隆之の決意
シンクレアの領内に【魔王の美酒】の為に用意された屋敷がある。
館の主である隆之は戦を終え、一時間ほど前に帰宅していた。
彼は館の管理を使用人達に全て委ね、屋敷にいる間はその夫人の部屋から一歩も動かない。食事も睡眠も全てをそこで過ごす。
「ただいま、エリーナ……今日も君は変わらないんだね……」
彼が幾ら呼び掛けても、今日も彼の愛しい妻が答えてくれることは無かった。
隆之は慟哭し、自分の力の無さを憎み、情けなく思う。
季節の花に囲まれて眠るだけの愛しい存在をただ絶大な【魔力障壁】越しにしか愛することが叶わない。
自分の力の無さがこの結果を招くことになった。よって、彼にはその責任を果たす義務が生じる。
この世界の摂理は弱肉強食。何と素晴らしいことであろうか。
力のある者は何をしても許され、弱いと言うことは絶対悪である。
隆之はそれを嫌と言うほどに思い知らされ、何の対策を施すことなく安穏と過ごして来た自分自身の借財を返済する時が来ただけに過ぎない。
だから、彼は決意をする。強くなる方法は示された。それに向かい努力をして行くしか方法もない。

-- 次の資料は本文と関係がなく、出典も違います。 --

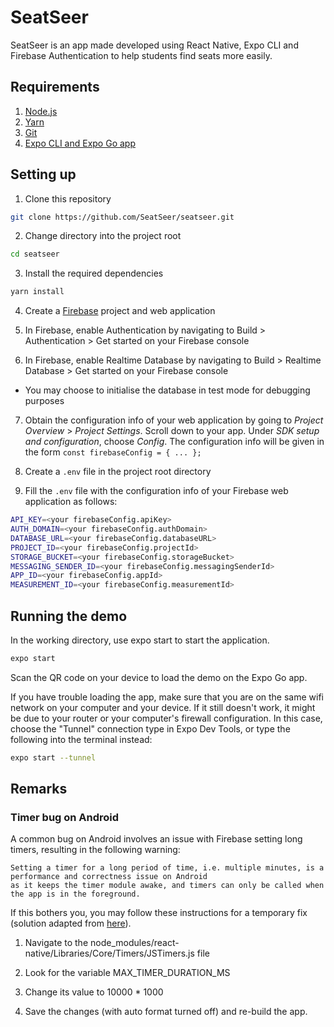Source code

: # SeatSeer
SeatSeer is an app made developed using React Native, Expo CLI and Firebase Authentication to help students find seats more easily.

## Requirements
1. [Node.js](https://nodejs.org/)
2. [Yarn](https://yarnpkg.com/getting-started/install)
3. [Git](https://git-scm.com/)
4. [Expo CLI and Expo Go app](https://docs.expo.io/get-started/installation/)

## Setting up
1. Clone this repository

```bash
git clone https://github.com/SeatSeer/seatseer.git
```

2. Change directory into the project root

```bash
cd seatseer
```

3. Install the required dependencies

```bash
yarn install
```

4. Create a [Firebase](https://firebase.google.com/) project and web application

5. In Firebase, enable Authentication by navigating to Build > Authentication > Get started on your Firebase console

6. In Firebase, enable Realtime Database by navigating to Build > Realtime Database > Get started on your Firebase console

* You may choose to initialise the database in test mode for debugging purposes

7. Obtain the configuration info of your web application by going to _Project Overview_ > _Project Settings_. Scroll down to your app.
Under _SDK setup and configuration_, choose _Config_. The configuration info will be given in the form `const firebaseConfig = { ... };`

8. Create a `.env` file in the project root directory

9. Fill the `.env` file with the configuration info of your Firebase web application as follows:

```sh
API_KEY=<your firebaseConfig.apiKey>
AUTH_DOMAIN=<your firebaseConfig.authDomain>
DATABASE_URL=<your firebaseConfig.databaseURL>
PROJECT_ID=<your firebaseConfig.projectId>
STORAGE_BUCKET=<your firebaseConfig.storageBucket>
MESSAGING_SENDER_ID=<your firebaseConfig.messagingSenderId>
APP_ID=<your firebaseConfig.appId>
MEASUREMENT_ID=<your firebaseConfig.measurementId>
```

## Running the demo
In the working directory, use expo start to start the application.

```bash
expo start
```

Scan the QR code on your device to load the demo on the Expo Go app.

If you have trouble loading the app, make sure that you are on the same wifi network on your computer and your device.
If it still doesn't work, it might be due to your router or your computer's firewall configuration. In this case, choose the "Tunnel" connection type in Expo Dev Tools, or type the following into the terminal instead:

```bash
expo start --tunnel
```

## Remarks

### Timer bug on Android

A common bug on Android involves an issue with Firebase setting long timers, resulting in the following warning:

```
Setting a timer for a long period of time, i.e. multiple minutes, is a performance and correctness issue on Android
as it keeps the timer module awake, and timers can only be called when the app is in the foreground.
```

If this bothers you, you may follow these instructions for a temporary fix (solution adapted from [here](https://stackoverflow.com/questions/44603362/setting-a-timer-for-a-long-period-of-time-i-e-multiple-minutes)).

1. Navigate to the node_modules/react-native/Libraries/Core/Timers/JSTimers.js file

2. Look for the variable MAX_TIMER_DURATION_MS

3. Change its value to 10000 * 1000

4. Save the changes (with auto format turned off) and re-build the app.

一刻も早く愛しい妻を取り戻し、それを実現しなければ彼の心は壊れてしまう。
その手で人を殺めることに何の罪があるのか? 少なくとも、この世界においては弱い者が殺され、奪われていくことは隆之自身が既に経験済みだ。
弱いことが罪なのであり、弱い自分が罪人なのだ。
その点を履き違えることが無い限り、否、その点を守らなくては彼の愛しいエリーナが返って来ないことが事実としてある。
だから、隆之は戦場に出て、無辜の民の血を浴びる決意を固めた。